Simple linear regression: y = a + bx To determine optimal a and b, choose a loss function. If the loss function is squared loss, the objective function is mean squared error(MSE).
To solve for the optimal parameters, we use the objective function and minimize the mean squared error by hand using calculus.
b = r * (oy/ox) a = ybar - b * xbar This gives us parameter estimates for x and y.
Loss Surfaces
Usually 3d, with axes being a, b and loss(y = a + bx)
Model Interpretation
Slope - measured in units of y per unit of x
New data needs to be similar to original data - you cannot predict the weight of a chihuahua’s weight given a model for golden retrievers
Visualize, then quantify - watch out for anscombe’s quartet
Terminology
Names for the x variable:
- Feature
- Covariate
- Independent variable
- Explanatory variable
- Predictor
- Input
- Regressor
Names for the y variable:
- Output
- Outcome
- Response
- Dependent variable
Adding independent variables
Use a weighted sum of coefficients and input variables.
Evaluating Models
- Look at Mean Squared Error(MSE) or Root Mean Squared Error(RMSE)

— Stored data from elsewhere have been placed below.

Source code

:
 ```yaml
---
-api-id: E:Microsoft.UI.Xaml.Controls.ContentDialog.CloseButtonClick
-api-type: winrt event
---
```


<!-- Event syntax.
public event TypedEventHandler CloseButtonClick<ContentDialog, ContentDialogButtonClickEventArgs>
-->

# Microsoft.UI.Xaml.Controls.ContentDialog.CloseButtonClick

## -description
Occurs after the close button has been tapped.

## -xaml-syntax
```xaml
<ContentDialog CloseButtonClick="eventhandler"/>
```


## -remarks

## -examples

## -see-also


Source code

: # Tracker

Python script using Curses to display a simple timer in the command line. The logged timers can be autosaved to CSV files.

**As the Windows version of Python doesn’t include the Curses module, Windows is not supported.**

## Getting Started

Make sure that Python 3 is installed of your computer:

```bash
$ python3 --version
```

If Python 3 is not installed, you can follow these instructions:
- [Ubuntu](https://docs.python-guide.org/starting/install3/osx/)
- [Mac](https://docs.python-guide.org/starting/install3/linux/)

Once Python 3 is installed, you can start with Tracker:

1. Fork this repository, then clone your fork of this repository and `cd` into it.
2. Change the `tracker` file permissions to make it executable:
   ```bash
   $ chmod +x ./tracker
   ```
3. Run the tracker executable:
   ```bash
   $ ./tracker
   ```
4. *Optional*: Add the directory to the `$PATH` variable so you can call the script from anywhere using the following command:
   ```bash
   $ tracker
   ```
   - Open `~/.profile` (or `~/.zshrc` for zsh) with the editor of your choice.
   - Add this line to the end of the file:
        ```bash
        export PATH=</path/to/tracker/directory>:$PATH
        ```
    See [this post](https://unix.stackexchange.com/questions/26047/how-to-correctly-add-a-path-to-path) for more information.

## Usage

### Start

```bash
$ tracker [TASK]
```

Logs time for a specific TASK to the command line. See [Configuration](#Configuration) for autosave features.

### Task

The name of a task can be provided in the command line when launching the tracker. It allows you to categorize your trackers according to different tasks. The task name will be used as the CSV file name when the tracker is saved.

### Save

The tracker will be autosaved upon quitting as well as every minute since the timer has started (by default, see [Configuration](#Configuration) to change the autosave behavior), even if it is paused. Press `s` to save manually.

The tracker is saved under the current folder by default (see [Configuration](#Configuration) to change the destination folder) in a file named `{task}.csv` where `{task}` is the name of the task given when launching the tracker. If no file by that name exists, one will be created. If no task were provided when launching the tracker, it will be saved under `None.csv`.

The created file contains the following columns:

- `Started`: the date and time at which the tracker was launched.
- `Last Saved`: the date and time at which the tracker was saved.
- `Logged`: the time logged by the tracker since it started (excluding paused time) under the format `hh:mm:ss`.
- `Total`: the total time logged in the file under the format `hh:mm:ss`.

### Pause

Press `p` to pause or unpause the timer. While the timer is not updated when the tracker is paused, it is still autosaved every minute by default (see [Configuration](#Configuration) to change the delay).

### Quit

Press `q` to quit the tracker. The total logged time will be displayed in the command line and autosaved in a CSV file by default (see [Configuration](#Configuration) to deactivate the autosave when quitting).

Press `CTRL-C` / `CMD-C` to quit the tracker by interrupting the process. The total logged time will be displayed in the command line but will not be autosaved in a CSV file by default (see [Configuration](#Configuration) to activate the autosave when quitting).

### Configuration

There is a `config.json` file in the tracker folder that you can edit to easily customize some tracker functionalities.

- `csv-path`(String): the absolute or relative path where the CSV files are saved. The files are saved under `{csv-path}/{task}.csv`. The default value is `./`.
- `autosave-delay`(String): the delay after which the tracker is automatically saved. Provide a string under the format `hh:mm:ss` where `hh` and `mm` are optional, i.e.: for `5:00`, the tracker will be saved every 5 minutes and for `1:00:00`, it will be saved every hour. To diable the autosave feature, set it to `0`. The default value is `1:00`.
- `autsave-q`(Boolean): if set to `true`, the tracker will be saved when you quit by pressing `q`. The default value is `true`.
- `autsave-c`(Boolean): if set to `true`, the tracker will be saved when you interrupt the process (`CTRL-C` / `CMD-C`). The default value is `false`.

- Look at the correlations
- Look at a residual plot
Root Mean Squared Error: Square root of the mean squared error. RMSE is in the same units as y. A lower RMSE indicates more accurate predictions. It is impossible to lower the RMSE just by adding features using the same data
R squared: Used to measure the strength of the linear association between our actual y and predicted y. aka coefficient of determination.
R^2 = variance of fitted values / variance of y
Ordinary Least Squares
Multiple regression using matrix multiplication
Multiple regression is of the form
y = theta_0 + theta_1 * x_1 + theta_2 * x_2 + ... + theta_p * x_p
We can restate this as a dot product
y = x^T * theta
Design Matrix
Motivation: the mean squared error involves all observations at once, it would be nice to express our model in terms of all observations, not just one. We can put them into a design matrix.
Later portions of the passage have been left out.